This might be obvious but just to be clear, the pushing and popping of a Context is only about what Context is active at this thread at this time and does not enforce any relationship between this and the previous Context. The relationships are created by the Span instances and their parent information.

@bantonsson Thank you for the clarification... it is helpful. I was originally interpretting the associated bug and this PR as an indication that ContextGuards could be dropped in the wrong order by correctly functioning application code.
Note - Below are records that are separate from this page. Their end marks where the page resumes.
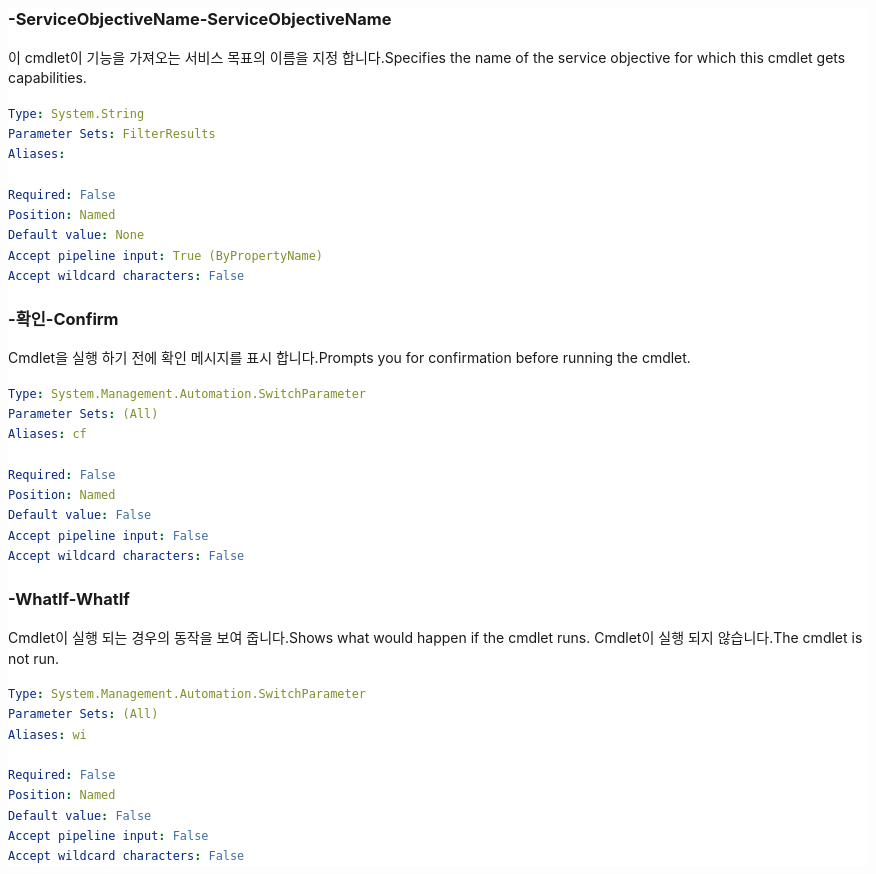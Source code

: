 ### <span data-ttu-id="fc219-129">-ServiceObjectiveName</span><span class="sxs-lookup"><span data-stu-id="fc219-129">-ServiceObjectiveName</span></span>
<span data-ttu-id="fc219-130">이 cmdlet이 기능을 가져오는 서비스 목표의 이름을 지정 합니다.</span><span class="sxs-lookup"><span data-stu-id="fc219-130">Specifies the name of the service objective for which this cmdlet gets capabilities.</span></span>

```yaml
Type: System.String
Parameter Sets: FilterResults
Aliases:

Required: False
Position: Named
Default value: None
Accept pipeline input: True (ByPropertyName)
Accept wildcard characters: False
```

### <span data-ttu-id="fc219-131">-확인</span><span class="sxs-lookup"><span data-stu-id="fc219-131">-Confirm</span></span>
<span data-ttu-id="fc219-132">Cmdlet을 실행 하기 전에 확인 메시지를 표시 합니다.</span><span class="sxs-lookup"><span data-stu-id="fc219-132">Prompts you for confirmation before running the cmdlet.</span></span>

```yaml
Type: System.Management.Automation.SwitchParameter
Parameter Sets: (All)
Aliases: cf

Required: False
Position: Named
Default value: False
Accept pipeline input: False
Accept wildcard characters: False
```

### <span data-ttu-id="fc219-133">-WhatIf</span><span class="sxs-lookup"><span data-stu-id="fc219-133">-WhatIf</span></span>
<span data-ttu-id="fc219-134">Cmdlet이 실행 되는 경우의 동작을 보여 줍니다.</span><span class="sxs-lookup"><span data-stu-id="fc219-134">Shows what would happen if the cmdlet runs.</span></span>
<span data-ttu-id="fc219-135">Cmdlet이 실행 되지 않습니다.</span><span class="sxs-lookup"><span data-stu-id="fc219-135">The cmdlet is not run.</span></span>

```yaml
Type: System.Management.Automation.SwitchParameter
Parameter Sets: (All)
Aliases: wi

Required: False
Position: Named
Default value: False
Accept pipeline input: False
Accept wildcard characters: False
```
My understanding now is that this change is kind of "defense-in-depth" change to allow for buggy application code to keep executing? If that is the case, it kind of goes against the spirit of idiomatic Rust (IMO) which says that one should panic at the first sign of a bug, so that it can be fixed. Is it not sufficient to avoid this complexity and associated hiding of application bugs and just add a # Panics section to ContextGuard which explains that they will panic if dropped in the wrong order? (Assuming it will panic, or that its relatively simple to make them panic if dropped in the wrong order?)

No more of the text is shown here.